Tell me how many lines of the entries below include the string "following", and give only the number.

(Stored data)
━━━━━━━━━━━━━━━━━━━━━━━━━━━━━━
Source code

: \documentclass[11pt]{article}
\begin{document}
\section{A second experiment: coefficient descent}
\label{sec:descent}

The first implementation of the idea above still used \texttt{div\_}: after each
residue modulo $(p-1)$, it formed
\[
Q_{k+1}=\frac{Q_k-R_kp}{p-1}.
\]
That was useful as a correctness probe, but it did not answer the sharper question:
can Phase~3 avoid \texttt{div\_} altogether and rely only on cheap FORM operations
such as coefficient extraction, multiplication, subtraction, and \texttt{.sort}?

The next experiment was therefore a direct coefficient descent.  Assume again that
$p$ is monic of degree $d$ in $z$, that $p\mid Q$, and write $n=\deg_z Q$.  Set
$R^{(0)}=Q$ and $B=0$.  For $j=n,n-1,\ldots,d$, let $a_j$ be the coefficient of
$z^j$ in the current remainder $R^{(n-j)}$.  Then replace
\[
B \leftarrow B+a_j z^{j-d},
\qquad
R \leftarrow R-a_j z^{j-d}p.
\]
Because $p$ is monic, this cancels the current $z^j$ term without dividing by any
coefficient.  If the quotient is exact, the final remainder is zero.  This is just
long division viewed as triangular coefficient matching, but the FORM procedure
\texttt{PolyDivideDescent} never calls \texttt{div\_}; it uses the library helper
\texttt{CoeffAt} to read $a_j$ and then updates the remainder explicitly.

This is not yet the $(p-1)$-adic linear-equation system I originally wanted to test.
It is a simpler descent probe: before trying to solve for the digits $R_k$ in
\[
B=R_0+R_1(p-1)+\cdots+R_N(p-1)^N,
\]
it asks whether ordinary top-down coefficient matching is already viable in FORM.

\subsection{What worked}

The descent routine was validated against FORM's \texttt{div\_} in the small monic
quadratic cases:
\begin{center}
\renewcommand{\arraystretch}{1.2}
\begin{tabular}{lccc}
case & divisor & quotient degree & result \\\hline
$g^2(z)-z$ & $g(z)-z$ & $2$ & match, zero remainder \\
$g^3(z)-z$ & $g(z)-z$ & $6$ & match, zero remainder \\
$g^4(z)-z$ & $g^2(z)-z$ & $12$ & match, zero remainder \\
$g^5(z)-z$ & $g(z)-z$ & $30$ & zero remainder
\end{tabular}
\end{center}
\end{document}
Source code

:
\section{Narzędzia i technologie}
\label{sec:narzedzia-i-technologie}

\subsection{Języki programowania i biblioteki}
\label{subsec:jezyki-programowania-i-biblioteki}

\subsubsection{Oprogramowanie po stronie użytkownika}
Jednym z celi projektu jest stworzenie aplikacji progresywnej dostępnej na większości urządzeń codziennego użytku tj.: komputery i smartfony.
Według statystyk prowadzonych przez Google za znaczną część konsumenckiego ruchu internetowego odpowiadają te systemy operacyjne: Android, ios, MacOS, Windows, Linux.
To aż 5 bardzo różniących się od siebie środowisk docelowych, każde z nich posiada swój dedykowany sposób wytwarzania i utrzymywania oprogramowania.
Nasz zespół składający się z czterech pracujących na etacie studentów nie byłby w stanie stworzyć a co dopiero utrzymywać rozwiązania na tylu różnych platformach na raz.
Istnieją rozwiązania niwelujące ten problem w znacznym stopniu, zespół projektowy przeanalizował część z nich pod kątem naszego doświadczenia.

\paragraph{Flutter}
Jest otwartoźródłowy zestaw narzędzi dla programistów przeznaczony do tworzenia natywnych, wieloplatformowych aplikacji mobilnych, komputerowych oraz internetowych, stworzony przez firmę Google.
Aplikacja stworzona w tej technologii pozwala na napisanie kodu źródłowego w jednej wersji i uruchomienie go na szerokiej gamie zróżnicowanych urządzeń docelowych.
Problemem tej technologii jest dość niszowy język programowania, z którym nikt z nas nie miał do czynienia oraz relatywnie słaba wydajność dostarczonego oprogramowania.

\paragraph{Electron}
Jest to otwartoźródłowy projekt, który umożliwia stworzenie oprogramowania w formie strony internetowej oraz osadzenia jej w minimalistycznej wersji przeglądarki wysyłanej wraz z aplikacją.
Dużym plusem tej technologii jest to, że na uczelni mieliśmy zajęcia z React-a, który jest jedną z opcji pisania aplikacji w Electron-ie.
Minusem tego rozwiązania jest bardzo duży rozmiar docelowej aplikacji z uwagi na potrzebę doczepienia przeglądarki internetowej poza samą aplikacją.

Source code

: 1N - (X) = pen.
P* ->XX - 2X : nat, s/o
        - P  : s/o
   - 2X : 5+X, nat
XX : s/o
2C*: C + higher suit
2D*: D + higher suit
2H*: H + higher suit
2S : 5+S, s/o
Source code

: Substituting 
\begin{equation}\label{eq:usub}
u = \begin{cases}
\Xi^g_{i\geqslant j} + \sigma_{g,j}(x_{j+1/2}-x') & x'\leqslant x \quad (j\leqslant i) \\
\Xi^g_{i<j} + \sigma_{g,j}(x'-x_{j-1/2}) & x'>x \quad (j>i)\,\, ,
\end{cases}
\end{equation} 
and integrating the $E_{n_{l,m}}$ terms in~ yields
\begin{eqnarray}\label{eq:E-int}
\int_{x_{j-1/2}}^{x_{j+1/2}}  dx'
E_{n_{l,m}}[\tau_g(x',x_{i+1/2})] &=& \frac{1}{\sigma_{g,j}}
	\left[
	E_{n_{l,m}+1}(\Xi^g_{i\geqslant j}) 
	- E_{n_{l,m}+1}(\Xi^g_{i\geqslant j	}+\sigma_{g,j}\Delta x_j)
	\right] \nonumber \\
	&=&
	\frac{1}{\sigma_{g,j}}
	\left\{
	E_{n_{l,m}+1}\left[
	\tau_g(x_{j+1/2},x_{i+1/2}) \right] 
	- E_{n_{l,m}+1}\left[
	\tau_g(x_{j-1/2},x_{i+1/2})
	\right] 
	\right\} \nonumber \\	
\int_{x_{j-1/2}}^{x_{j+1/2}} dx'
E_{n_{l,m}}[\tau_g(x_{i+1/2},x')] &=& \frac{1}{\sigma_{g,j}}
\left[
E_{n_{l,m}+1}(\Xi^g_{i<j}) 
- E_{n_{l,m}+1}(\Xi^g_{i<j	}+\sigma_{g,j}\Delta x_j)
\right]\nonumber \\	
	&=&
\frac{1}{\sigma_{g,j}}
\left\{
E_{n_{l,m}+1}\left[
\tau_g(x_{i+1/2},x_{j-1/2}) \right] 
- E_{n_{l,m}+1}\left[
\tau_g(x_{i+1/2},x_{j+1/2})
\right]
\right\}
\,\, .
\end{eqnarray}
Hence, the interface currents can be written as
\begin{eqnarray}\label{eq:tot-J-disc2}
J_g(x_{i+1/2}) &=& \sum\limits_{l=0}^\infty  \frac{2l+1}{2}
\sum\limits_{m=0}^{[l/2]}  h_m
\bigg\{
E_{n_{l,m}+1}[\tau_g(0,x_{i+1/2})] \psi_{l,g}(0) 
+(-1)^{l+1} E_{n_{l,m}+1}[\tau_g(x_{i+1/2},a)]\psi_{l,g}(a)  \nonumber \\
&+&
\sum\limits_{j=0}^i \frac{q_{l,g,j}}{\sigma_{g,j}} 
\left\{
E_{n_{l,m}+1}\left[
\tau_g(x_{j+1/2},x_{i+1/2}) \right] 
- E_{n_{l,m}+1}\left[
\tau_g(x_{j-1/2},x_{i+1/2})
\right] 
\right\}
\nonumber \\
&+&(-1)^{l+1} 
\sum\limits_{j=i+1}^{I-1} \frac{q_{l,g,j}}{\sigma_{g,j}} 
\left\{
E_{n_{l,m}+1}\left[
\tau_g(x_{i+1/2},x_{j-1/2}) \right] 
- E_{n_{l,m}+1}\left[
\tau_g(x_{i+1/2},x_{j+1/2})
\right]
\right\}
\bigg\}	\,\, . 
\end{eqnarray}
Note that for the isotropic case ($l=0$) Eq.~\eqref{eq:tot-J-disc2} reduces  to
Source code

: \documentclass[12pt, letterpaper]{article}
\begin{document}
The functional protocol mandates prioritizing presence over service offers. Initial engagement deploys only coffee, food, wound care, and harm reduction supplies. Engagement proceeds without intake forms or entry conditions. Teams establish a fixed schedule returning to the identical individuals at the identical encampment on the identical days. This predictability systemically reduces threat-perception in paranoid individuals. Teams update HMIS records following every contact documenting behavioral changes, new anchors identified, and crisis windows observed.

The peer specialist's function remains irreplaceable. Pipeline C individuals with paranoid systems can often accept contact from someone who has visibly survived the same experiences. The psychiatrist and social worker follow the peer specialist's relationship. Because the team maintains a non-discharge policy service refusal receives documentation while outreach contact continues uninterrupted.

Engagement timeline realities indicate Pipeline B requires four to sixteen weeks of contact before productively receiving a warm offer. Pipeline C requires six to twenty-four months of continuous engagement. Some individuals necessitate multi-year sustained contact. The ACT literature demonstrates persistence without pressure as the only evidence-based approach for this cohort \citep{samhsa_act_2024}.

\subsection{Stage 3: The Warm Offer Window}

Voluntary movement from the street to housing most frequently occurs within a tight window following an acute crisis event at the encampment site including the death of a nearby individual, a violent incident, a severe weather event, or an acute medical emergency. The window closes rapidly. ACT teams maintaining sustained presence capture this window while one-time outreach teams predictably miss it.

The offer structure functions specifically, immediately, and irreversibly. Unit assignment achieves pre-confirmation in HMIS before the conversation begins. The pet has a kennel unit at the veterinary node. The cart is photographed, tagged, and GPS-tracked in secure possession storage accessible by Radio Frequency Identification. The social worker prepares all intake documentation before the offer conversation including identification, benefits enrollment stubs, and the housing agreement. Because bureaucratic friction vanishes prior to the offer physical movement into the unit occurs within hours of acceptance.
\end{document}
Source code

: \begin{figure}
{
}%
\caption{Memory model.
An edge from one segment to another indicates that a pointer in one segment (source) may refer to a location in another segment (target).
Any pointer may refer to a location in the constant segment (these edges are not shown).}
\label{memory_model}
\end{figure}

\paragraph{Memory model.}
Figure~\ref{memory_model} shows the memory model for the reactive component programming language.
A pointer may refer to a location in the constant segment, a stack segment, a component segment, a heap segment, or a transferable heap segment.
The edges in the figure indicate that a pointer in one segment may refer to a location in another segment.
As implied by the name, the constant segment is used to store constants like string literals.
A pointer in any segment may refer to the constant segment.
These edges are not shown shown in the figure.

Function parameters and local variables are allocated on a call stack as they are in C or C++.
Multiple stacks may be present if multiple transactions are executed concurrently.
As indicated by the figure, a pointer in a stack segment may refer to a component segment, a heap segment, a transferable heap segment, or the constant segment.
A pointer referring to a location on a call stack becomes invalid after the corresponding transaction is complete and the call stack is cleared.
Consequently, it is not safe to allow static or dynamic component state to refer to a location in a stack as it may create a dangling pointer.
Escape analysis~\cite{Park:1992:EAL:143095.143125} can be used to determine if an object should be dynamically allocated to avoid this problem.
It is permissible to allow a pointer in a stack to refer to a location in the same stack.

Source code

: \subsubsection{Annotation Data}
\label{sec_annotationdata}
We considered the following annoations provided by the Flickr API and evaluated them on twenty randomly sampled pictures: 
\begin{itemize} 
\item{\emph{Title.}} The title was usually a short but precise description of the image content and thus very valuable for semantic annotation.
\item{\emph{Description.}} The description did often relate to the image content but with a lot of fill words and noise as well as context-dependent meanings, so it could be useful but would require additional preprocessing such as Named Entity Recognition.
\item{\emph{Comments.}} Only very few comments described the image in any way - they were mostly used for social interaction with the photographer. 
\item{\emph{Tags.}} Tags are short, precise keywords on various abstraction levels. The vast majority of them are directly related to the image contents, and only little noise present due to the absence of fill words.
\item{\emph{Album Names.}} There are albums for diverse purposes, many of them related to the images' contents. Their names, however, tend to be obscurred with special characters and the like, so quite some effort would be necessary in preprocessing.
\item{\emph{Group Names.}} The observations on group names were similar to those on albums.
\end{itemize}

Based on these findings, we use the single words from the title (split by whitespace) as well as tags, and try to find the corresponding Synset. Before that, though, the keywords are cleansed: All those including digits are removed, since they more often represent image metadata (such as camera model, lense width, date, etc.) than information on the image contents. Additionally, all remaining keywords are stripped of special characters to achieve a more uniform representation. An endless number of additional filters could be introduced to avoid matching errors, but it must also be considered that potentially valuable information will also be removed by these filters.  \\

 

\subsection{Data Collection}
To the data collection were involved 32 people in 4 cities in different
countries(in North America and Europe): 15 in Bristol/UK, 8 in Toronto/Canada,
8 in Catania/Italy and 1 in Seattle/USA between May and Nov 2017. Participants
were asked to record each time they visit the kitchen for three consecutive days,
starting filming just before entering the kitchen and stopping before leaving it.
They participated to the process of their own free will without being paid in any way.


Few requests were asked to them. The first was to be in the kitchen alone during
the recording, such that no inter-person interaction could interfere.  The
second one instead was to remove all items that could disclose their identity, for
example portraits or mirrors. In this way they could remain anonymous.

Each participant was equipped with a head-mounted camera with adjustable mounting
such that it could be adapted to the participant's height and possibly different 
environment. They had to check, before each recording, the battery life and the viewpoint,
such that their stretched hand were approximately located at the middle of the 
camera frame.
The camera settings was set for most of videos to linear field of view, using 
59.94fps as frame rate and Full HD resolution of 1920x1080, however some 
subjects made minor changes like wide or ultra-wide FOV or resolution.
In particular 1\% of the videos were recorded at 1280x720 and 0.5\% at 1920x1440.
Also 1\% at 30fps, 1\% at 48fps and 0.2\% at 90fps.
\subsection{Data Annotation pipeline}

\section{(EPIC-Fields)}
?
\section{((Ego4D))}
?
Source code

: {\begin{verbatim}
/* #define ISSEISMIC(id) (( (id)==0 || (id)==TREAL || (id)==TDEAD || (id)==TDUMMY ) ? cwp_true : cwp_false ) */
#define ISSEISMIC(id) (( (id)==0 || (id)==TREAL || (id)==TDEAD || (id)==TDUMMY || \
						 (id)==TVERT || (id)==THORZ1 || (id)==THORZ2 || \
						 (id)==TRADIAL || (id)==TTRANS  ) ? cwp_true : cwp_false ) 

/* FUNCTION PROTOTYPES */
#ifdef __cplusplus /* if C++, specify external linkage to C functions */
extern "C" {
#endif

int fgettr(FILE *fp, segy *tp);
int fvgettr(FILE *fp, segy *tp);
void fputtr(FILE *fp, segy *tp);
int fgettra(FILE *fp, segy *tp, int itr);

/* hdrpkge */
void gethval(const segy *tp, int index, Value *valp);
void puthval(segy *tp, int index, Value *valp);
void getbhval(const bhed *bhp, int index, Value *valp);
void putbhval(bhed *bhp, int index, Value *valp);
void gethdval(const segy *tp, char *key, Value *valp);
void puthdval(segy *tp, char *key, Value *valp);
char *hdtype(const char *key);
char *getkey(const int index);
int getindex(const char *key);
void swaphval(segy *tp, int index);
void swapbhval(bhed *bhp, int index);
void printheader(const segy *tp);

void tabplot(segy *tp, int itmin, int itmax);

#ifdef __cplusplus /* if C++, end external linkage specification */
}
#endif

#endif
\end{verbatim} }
━━━━━━━━━━━━━━━━━━━━━━━━━━━━━━
Written solution: 3